--- Given records Enclosed Below ---
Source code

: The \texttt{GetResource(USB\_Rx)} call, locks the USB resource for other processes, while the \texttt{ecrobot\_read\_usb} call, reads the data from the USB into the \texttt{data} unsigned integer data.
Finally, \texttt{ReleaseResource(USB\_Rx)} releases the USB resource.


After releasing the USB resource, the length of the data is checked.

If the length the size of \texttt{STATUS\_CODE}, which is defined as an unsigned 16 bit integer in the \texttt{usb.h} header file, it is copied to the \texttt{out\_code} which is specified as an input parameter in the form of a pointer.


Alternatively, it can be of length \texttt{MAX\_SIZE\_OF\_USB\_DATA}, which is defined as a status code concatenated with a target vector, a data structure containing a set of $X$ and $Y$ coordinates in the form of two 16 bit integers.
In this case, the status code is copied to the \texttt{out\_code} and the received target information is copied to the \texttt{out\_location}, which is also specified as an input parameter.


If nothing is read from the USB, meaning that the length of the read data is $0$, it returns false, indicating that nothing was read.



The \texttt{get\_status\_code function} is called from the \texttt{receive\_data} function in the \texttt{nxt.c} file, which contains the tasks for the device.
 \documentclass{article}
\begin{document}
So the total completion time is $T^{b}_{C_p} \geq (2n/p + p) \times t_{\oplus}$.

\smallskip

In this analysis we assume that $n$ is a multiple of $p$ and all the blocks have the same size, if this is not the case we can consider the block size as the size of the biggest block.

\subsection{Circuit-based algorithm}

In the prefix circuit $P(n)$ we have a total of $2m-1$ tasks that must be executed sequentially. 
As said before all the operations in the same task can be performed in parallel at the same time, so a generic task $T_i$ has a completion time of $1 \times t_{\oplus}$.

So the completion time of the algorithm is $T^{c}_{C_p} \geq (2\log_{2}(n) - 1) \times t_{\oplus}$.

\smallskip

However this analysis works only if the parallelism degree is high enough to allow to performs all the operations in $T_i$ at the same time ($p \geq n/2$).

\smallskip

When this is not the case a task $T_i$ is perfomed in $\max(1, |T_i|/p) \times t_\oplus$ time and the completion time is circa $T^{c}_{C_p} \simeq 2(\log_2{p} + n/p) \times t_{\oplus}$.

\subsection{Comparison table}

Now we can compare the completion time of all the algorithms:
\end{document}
--- End of Enclosed Given records ---
Required action - Your output should be the lines from the one with "Now we can compare" through the last line of the entries above, copied exactly and nothing more.

Written answer -
Now we can compare the completion time of all the algorithms:
\end{document}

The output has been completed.